Carmelite Chronicles: Carmelite Missions in Brazil

September 9, 2014 |

The Carmelites had no difficulty establishing themselves in Brazil, the Cinderella to Portugal’s India. They were preceded there only by the Friars Minor and the Jesuits. It was the interval of the Cardinal-King Henry’s reign, between King Sebastian’s mysterious death (1578) and Philip II’s annexation of Portugal (1580), dominated by the question of the succession. The Carmo of Lisbon, too, went to work in a more businesslike fashion than the Casa Grande of Seville. When Henry in 1579 was preparing an expedition under Frutuoso Barbosa to colonize Paraíba, he applied to the Carmelites of Lisbon for missionaries. The newly-elected provincial, Damian da Costa, had not yet been confirmed by Rome, and the first definitor of the chapter, John Caiado, was in charge. On January 26, 1580, Caiado appointed Dominic Freire, Albert of St. Mary, Bernard Pimentel, and Antonio Pinheiro, “all men of approved religious life, professed priests of our Order, to accompany the said captain [Barbosa] on a voyage to build the city of Paraíba, there to found a monastery of the same Order under the title of Our Lady of Victory, and not only in that land, but also in Pernambuco and in all places offered them, such a course being of advantage to the service of God, the souls of our fellow man and the good of religion.” Frei Dominic was named vicar with powers, too, to grant letters of confraternity “to all who request them with piety and devotion.”

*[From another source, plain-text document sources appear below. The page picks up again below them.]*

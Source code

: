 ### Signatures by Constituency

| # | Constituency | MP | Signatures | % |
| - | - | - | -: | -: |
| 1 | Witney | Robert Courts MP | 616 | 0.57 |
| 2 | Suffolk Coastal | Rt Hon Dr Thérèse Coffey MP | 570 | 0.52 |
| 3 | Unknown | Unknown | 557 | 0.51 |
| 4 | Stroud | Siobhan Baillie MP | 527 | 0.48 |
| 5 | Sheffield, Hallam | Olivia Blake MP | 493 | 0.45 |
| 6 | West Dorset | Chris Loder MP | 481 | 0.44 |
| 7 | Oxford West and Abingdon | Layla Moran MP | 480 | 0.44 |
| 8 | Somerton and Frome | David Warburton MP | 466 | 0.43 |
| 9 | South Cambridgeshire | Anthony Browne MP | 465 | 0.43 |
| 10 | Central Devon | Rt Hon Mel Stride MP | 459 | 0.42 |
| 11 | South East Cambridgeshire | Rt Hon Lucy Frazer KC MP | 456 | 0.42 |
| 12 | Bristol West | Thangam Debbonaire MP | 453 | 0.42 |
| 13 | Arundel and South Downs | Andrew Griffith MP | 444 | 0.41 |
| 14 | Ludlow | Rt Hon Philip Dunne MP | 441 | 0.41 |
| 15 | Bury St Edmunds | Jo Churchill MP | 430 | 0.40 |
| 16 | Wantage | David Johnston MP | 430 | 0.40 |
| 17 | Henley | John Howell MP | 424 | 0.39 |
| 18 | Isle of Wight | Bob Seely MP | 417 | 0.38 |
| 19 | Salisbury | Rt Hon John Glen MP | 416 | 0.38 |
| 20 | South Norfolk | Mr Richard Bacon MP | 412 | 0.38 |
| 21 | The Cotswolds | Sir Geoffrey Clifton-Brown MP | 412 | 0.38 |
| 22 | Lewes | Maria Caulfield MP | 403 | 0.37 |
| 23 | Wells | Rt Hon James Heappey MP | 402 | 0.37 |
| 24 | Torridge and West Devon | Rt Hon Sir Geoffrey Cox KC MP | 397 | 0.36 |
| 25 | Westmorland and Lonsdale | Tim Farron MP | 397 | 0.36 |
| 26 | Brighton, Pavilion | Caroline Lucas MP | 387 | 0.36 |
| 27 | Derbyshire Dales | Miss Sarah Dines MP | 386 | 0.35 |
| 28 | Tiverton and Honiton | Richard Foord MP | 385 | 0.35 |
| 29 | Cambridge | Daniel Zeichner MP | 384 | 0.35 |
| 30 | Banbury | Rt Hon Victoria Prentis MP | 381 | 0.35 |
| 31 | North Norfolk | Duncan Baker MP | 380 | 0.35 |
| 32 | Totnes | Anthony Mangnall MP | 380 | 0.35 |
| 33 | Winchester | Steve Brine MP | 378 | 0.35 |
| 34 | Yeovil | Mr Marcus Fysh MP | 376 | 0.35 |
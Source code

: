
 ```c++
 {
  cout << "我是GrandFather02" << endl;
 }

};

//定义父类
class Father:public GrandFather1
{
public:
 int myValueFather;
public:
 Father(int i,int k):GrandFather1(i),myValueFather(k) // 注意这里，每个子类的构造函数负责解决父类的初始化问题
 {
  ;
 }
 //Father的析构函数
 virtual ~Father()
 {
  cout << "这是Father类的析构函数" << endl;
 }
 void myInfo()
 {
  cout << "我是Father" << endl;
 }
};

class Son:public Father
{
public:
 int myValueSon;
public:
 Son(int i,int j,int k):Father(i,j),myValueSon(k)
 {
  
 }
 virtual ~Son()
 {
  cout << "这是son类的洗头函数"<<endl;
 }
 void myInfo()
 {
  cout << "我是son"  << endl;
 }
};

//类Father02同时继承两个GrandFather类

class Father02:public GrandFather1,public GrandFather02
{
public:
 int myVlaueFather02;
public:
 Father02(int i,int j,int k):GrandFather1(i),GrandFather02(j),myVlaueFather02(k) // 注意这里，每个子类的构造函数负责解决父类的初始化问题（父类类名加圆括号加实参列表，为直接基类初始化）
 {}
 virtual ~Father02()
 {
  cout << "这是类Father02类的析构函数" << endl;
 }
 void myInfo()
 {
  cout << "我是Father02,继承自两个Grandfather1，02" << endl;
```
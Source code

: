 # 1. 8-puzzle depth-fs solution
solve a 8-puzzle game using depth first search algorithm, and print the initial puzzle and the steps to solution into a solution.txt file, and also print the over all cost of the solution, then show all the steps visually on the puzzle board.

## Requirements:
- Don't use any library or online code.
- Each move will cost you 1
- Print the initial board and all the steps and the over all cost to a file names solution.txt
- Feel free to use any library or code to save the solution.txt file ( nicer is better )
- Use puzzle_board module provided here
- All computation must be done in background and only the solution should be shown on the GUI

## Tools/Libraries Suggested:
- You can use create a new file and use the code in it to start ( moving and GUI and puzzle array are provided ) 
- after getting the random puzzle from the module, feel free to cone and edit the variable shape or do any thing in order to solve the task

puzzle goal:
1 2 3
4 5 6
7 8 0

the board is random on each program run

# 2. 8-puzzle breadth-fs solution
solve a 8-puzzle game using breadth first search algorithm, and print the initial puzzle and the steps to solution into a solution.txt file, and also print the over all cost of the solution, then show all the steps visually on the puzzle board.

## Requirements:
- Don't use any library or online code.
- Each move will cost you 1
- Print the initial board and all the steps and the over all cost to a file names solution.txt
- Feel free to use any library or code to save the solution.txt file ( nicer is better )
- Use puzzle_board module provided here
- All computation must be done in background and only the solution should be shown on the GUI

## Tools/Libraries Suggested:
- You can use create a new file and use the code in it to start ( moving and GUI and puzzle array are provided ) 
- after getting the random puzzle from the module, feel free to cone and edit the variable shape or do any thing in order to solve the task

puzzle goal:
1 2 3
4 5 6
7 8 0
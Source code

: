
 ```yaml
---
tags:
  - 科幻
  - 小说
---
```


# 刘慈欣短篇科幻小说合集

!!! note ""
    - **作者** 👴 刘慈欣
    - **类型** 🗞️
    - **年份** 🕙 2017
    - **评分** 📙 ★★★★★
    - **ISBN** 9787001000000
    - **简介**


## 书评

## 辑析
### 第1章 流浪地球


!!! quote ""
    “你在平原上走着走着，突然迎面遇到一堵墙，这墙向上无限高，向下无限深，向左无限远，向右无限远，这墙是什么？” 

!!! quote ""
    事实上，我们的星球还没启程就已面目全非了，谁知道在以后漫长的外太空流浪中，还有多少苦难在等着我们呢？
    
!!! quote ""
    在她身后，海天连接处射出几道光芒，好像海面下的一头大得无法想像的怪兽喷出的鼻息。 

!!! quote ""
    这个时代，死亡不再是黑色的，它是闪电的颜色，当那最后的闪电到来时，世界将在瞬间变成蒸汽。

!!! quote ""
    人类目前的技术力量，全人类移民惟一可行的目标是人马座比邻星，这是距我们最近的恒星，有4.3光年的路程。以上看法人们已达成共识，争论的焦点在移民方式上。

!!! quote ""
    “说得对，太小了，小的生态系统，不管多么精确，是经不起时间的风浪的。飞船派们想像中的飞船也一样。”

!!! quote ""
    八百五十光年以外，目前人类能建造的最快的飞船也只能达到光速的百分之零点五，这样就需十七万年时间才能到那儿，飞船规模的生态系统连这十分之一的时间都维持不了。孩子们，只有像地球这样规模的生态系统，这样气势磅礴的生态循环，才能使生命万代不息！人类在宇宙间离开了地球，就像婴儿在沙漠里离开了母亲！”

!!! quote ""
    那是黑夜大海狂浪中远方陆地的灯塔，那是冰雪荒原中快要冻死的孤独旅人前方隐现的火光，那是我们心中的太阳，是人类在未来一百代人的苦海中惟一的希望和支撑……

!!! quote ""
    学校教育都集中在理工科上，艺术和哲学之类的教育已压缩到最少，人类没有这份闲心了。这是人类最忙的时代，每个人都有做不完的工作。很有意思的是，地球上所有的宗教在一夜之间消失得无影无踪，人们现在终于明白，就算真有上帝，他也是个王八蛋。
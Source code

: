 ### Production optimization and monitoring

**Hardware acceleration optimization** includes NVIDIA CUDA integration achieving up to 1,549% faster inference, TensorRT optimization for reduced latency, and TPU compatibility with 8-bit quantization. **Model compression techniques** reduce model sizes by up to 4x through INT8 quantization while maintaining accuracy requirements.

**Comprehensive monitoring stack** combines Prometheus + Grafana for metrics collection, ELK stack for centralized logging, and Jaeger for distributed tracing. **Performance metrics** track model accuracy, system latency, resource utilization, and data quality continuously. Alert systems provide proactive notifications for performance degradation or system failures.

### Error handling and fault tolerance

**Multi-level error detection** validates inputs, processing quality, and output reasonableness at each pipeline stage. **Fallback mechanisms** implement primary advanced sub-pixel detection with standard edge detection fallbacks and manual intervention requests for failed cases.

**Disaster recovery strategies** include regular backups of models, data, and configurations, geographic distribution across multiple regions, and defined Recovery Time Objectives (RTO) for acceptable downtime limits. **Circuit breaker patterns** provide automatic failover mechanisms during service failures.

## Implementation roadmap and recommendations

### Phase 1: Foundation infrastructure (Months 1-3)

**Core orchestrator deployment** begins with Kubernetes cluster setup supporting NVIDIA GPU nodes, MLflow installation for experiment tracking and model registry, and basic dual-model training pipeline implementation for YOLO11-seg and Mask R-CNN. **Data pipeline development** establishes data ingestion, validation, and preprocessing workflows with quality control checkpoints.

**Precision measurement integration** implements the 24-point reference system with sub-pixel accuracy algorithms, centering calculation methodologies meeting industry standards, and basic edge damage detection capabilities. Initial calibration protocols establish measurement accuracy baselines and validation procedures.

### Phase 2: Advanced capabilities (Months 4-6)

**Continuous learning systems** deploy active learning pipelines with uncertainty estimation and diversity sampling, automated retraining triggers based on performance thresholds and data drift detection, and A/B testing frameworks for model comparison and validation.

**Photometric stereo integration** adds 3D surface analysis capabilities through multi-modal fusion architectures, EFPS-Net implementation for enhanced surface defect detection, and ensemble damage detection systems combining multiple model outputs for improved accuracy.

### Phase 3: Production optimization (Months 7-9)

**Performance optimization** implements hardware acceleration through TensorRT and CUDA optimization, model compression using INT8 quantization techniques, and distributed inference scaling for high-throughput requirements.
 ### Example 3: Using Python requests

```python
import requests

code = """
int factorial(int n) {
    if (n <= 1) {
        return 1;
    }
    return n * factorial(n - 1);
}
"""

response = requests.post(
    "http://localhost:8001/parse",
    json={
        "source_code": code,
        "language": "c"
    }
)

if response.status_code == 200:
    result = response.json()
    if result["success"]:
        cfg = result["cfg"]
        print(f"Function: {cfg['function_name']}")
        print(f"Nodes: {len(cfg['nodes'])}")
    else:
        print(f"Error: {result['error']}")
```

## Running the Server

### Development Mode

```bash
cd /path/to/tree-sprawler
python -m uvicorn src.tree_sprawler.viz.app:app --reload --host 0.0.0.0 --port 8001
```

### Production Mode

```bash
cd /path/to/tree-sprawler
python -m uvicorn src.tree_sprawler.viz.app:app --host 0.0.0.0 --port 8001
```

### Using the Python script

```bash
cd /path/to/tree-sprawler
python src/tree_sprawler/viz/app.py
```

At the time, nothing came of the attempt at colonization; Barbosa returned to Portugal, but the Carmelites remained behind in Pernambuco. The provincial chapter of 1583 confirmed the foundation made in connection with the chapel of St. Anthony in Olinda. In 1586, Frei Damian Cordeiro and three companions arrived in Brazil to settle in Bahia on a large tract of land which included the chapel of Our Lady of Mercy. In 1588, Peter Viana returned from Portugal with more recruits and the title of commissary of the Carmelites in Brazil. The following year, he accepted the administration of the chapel of Our Lady of Grace and extensive property for a convent in Santos. In 1590, the Carmelites received more than a league of land for a convent of the Order in Rio de Janeiro.

Carmelite Chronicles are taken from The Mirror of Carmel by Joachim Smet, O. Carm.